O procurador da República em Guarulhos (SP) e membro do Grupo Executivo da Secretaria de Cooperação Internacional Isac Barcelos Pereira de Souza representou o MPF no evento, realizado de 27 de novembro a 1º de dezembro, em Nairobi. Na abertura da conferência, o ministro do Interior do Quênia, Fred Matiang´l, afirmou que a guerra contra as drogas envolve não apenas o combate ao comércio ilegal, mas outros crimes relacionados, como terrorismo, lavagem de dinheiro, tráfico de pessoas e de armas. Por isso, é fundamental a constante cooperação entre países e a intensa troca de informações, para enfrentar de forma eficaz esse problema que é transnacional.
Os participantes se dividiram em grupos de trabalho que discutiram propostas relacionadas a três temas centrais para o combate às drogas: aplicação da lei e cooperação internacional, justiça e combate à corrupção, além de saúde e desenvolvimento social.
Durante o evento ocorreu a apresentação do Programa Global de Controle de Contêineres, desenvolvido pela UNODC em 45 países. O objetivo do programa é aprimorar a cooperação entre órgãos de controle interno, como alfândega, polícias, unidades especializadas etc, e entre países, para fortalecer o controle sobre as cargas transportadas via marítima, meio frequentemente usado para o comércio de drogas. O procurador da República destacou a importância da iniciativa da UNODC para o enfrentamento do tráfico internacional de drogas, ressaltando que a Secretaria de Cooperação Jurídica Internacional, do Ministério Público Federal, vem participando de outras iniciativas no mesmo sentido, por meio do "Protocolo de Bogotá", da Rede Iberoamericana de Fiscais Antidrogas.

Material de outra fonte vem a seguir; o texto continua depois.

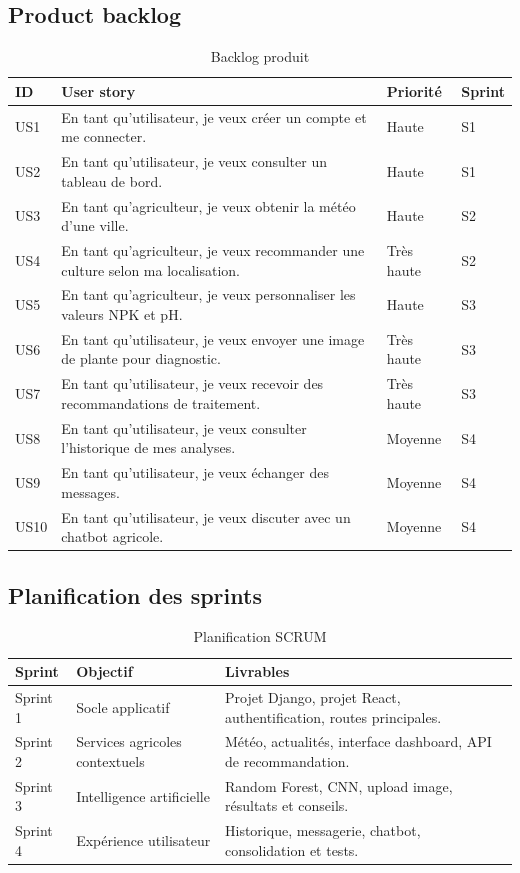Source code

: \documentclass[12pt,a4paper]{report}
\begin{document}
\subsection{Product backlog}
\begin{longtable}{p{1cm}p{8.5cm}p{2.2cm}p{2.2cm}}
\caption{Backlog produit}\\
\toprule
\textbf{ID} & \textbf{User story} & \textbf{Priorité} & \textbf{Sprint} \\
\midrule
US1 & En tant qu'utilisateur, je veux créer un compte et me connecter. & Haute & S1 \\
US2 & En tant qu'utilisateur, je veux consulter un tableau de bord. & Haute & S1 \\
US3 & En tant qu'agriculteur, je veux obtenir la météo d'une ville. & Haute & S2 \\
US4 & En tant qu'agriculteur, je veux recommander une culture selon ma localisation. & Très haute & S2 \\
US5 & En tant qu'agriculteur, je veux personnaliser les valeurs NPK et pH. & Haute & S3 \\
US6 & En tant qu'utilisateur, je veux envoyer une image de plante pour diagnostic. & Très haute & S3 \\
US7 & En tant qu'utilisateur, je veux recevoir des recommandations de traitement. & Très haute & S3 \\
US8 & En tant qu'utilisateur, je veux consulter l'historique de mes analyses. & Moyenne & S4 \\
US9 & En tant qu'utilisateur, je veux échanger des messages. & Moyenne & S4 \\
US10 & En tant qu'utilisateur, je veux discuter avec un chatbot agricole. & Moyenne & S4 \\
\bottomrule
\end{longtable}

\subsection{Planification des sprints}
\begin{table}[H]
\centering
\caption{Planification SCRUM}
\begin{tabular}{p{2cm}p{5.5cm}p{6cm}}
\toprule
\textbf{Sprint} & \textbf{Objectif} & \textbf{Livrables} \\
\midrule
Sprint 1 & Socle applicatif & Projet Django, projet React, authentification, routes principales. \\
Sprint 2 & Services agricoles contextuels & Météo, actualités, interface dashboard, API de recommandation. \\
Sprint 3 & Intelligence artificielle & Random Forest, CNN, upload image, résultats et conseils. \\
Sprint 4 & Expérience utilisateur & Historique, messagerie, chatbot, consolidation et tests. \\
\bottomrule
\end{tabular}
\end{table}
\end{document}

PGR - No último mês, a procuradora-geral da República, Raquel Dodge, se colocou à disposição da UNODC para colaborar em programas de combate às drogas, em reunião realizada em Brasília. Ela defendeu ser fundamental adotar parâmetros diferenciados para o tratamento de traficantes e usuários de drogas. Relatório Mundial sobre Drogas, elaborado pelo UNODC em 2017 indica que o número estimado de usuários aumentou consideravelmente nos últimos anos, passando de 208 milhões em 2006 para 255 milhões em 2015. Durante a conferência no Quênia, Isaac Barcelos participou de reuniões bilaterais e multilaterais com representantes dos ministérios públicos, membros do Poder Judiciário e órgãos policiais da Colômbia, México, Panamá, Djibuti, Cabo Verde e Nigéria, para debater o tema. Nos encontros, as autoridades discutiram medidas para fortalecer a cooperação jurídica entre os países no combate ao tráfico internacional de drogas e crimes relacionados.